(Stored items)
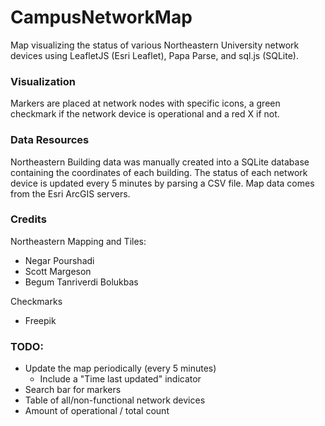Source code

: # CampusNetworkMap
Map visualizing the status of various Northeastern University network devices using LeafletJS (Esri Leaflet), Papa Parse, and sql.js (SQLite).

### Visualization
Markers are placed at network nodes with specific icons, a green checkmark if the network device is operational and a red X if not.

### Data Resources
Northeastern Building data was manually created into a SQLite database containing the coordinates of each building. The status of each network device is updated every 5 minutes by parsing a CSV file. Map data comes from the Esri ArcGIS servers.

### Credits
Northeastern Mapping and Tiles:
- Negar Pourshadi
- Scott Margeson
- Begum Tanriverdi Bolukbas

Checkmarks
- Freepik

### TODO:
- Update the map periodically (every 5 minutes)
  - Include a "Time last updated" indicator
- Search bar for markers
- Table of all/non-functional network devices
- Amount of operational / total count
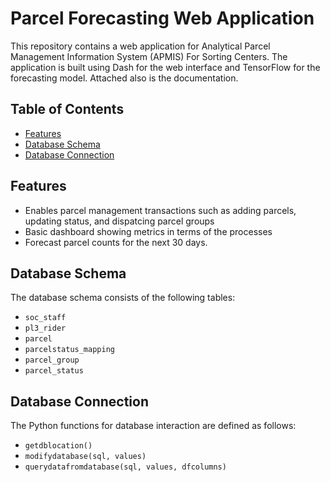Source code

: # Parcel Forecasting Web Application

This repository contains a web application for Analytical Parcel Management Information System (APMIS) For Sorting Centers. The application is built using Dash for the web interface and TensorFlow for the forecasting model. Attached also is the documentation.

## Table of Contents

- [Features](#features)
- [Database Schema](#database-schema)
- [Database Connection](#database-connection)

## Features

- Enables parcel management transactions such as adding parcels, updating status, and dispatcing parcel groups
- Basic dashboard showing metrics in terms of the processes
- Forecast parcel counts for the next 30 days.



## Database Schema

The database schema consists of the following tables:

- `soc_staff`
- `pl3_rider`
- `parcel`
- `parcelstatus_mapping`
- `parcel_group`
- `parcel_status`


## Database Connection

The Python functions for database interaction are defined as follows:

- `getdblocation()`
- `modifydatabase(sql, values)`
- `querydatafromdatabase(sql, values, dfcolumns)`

Required action:
Once the pictures are removed, set down what remains of the entries above exactly.

Answer section:
Source code

: # CampusNetworkMap
Map visualizing the status of various Northeastern University network devices using LeafletJS (Esri Leaflet), Papa Parse, and sql.js (SQLite).

### Visualization
Markers are placed at network nodes with specific icons, a green checkmark if the network device is operational and a red X if not.

### Data Resources
Northeastern Building data was manually created into a SQLite database containing the coordinates of each building. The status of each network device is updated every 5 minutes by parsing a CSV file. Map data comes from the Esri ArcGIS servers.

### Credits
Northeastern Mapping and Tiles:
- Negar Pourshadi
- Scott Margeson
- Begum Tanriverdi Bolukbas

Checkmarks
- Freepik

### TODO:
- Update the map periodically (every 5 minutes)
  - Include a "Time last updated" indicator
- Search bar for markers
- Table of all/non-functional network devices
- Amount of operational / total count
Source code

: # Parcel Forecasting Web Application

This repository contains a web application for Analytical Parcel Management Information System (APMIS) For Sorting Centers. The application is built using Dash for the web interface and TensorFlow for the forecasting model. Attached also is the documentation.

## Table of Contents

- [Features](#features)
- [Database Schema](#database-schema)
- [Database Connection](#database-connection)

## Features

- Enables parcel management transactions such as adding parcels, updating status, and dispatcing parcel groups
- Basic dashboard showing metrics in terms of the processes
- Forecast parcel counts for the next 30 days.



## Database Schema

The database schema consists of the following tables:

- `soc_staff`
- `pl3_rider`
- `parcel`
- `parcelstatus_mapping`
- `parcel_group`
- `parcel_status`


## Database Connection

The Python functions for database interaction are defined as follows:

- `getdblocation()`
- `modifydatabase(sql, values)`
- `querydatafromdatabase(sql, values, dfcolumns)`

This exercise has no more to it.